Heat insulation coating fabric is a fabric that has a heat-insulating coating applied to its surface. By blocking, reflecting or radiating solar energy, it aims to lower the temperature inside the covered area of the fabric and reduce energy consumption. It has broad application prospects in the textile industry. 

The fabric insulation coating is classified into three types based on its insulation mechanism: barrier type, reflection type, and radiation type. The barrier type insulation coating is a passive cooling coating that achieves insulation through the impedance effect of heat transfer. Its insulation mechanism is relatively simple. Generally, low thermal conductivity compositions are used or air with extremely low thermal conductivity is introduced into the coating to achieve good insulation effects. It usually has the characteristics of a relatively small bulk density, low thermal conductivity, and small dielectric constant. The reflection type insulation coating isolates solar energy through reflection. Common reflection materials include ceramic micro-powders, aluminum powder, titanium dioxide, and ATO (selenium doped tin oxide) powders. 

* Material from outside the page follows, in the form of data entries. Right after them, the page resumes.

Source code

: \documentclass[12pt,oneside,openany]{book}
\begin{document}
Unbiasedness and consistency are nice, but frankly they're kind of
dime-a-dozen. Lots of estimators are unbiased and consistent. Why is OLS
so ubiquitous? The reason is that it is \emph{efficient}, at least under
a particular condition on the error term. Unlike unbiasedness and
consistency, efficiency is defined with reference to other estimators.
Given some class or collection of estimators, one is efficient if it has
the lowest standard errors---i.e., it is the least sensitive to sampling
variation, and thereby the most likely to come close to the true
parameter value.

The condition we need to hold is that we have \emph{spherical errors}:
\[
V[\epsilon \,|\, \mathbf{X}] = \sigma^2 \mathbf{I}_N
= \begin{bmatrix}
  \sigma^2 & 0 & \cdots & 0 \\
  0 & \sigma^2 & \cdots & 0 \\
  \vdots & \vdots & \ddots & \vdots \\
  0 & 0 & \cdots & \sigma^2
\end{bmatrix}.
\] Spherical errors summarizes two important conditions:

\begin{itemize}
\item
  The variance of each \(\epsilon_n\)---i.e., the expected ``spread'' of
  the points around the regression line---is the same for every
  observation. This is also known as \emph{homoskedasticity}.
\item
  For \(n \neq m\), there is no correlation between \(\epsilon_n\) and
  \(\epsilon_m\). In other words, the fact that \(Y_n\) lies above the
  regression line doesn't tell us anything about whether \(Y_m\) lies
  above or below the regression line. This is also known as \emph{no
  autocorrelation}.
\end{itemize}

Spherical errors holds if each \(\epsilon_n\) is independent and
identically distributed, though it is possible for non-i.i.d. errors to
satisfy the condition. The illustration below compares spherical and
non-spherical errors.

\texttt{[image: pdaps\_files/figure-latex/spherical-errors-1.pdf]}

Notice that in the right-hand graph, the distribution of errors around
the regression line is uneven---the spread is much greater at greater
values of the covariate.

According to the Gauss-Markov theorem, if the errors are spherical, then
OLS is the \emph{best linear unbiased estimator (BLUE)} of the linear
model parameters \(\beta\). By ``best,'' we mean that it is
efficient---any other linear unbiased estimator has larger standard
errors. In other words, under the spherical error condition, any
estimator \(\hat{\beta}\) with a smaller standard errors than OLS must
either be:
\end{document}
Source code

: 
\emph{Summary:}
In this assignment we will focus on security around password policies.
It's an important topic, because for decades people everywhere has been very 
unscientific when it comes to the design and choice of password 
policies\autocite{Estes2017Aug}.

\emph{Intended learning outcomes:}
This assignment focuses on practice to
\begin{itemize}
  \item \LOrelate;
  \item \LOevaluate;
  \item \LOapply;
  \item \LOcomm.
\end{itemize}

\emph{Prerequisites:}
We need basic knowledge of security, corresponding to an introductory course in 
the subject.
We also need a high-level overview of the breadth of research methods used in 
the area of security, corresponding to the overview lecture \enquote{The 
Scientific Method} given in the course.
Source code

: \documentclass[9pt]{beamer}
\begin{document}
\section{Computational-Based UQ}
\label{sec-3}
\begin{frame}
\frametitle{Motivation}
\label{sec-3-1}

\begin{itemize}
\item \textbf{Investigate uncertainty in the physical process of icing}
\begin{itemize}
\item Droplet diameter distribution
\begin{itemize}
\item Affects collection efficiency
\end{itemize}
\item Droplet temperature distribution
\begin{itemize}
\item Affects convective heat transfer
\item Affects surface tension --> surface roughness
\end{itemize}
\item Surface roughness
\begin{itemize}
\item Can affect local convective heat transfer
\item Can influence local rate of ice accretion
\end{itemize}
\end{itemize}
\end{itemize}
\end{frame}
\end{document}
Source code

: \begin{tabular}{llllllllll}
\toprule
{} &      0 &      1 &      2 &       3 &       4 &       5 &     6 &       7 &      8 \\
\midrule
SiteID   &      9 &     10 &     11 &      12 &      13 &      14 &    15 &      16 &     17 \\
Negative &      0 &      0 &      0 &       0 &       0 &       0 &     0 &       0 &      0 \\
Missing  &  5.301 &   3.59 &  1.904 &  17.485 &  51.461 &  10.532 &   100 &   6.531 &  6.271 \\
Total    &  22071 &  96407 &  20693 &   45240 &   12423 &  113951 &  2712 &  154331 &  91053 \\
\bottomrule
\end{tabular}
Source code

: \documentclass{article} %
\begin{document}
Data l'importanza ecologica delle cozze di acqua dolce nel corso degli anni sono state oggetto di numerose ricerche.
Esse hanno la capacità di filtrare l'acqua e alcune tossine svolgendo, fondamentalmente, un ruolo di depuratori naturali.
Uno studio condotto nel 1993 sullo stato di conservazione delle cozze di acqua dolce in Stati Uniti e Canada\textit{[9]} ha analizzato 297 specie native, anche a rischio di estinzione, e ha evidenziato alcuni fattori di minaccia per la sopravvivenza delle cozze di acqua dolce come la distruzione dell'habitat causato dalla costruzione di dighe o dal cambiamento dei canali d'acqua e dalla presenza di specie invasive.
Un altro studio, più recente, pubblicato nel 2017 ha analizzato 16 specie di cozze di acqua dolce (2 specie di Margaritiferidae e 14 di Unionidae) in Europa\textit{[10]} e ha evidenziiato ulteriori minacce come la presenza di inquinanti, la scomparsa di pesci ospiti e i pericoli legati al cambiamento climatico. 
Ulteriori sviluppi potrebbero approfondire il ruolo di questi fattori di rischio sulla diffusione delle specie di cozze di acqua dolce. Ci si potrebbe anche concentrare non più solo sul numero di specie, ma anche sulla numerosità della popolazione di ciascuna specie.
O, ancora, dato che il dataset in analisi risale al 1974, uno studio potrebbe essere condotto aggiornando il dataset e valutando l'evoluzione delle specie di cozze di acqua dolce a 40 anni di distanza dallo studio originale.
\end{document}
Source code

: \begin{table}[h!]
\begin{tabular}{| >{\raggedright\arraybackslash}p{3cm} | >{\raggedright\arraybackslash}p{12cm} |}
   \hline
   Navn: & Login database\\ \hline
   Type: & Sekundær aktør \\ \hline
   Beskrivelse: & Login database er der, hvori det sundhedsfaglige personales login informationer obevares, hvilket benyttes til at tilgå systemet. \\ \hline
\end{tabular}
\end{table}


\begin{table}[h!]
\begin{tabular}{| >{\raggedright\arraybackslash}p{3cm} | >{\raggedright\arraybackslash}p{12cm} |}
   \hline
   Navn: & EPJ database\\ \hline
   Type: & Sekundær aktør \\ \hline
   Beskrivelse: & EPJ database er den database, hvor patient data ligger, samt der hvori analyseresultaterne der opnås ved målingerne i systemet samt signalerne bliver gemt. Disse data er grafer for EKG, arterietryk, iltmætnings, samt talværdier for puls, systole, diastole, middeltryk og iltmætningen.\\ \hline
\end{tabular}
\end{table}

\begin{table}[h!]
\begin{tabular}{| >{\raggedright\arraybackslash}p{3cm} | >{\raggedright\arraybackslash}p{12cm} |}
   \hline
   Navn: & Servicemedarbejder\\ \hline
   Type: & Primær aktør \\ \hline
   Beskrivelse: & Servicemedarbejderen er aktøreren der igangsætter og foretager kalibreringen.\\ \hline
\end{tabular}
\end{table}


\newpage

The common barrier-type fabric insulation coating agents, based on their chemical structures, mainly include polyvinyl chloride (PVC), polyacrylate (PA), polyurethane (PU), organosilicon, rubber emulsion, and polytetrafluoroethylene (PTFE), among others. Among them, PA and PU types are more commonly used; according to the medium they are used with, they can be divided into solvent-based and water-dispersible types. 
SiO2 aerogel, as an amorphous nano-porous material, has a controllable structure and a continuous three-dimensional network structure. Its density can be adjusted within the range of 3 to 500 mg/cm³, making it the material with the lowest density in the world. The porosity can reach 80% to 99.8%, and the pore size ranges from 1 to 100 nm. The specific surface area can be as high as 1000 m²/g. Due to its unique nano-porous structure, its thermal conductivity is extremely low. At room temperature and normal pressure, the thermal conductivity is as low as 0.017 W/(m·K), making it the material with the lowest thermal conductivity known so far. Because the structural units that form the aerogel framework are smaller than the visible light wavelength, it also has good light transmission performance. Moreover, it is an inorganic material and has non-flammable or flame-retardant properties, which makes it have broad application prospects in the field of heat insulation and preservation. 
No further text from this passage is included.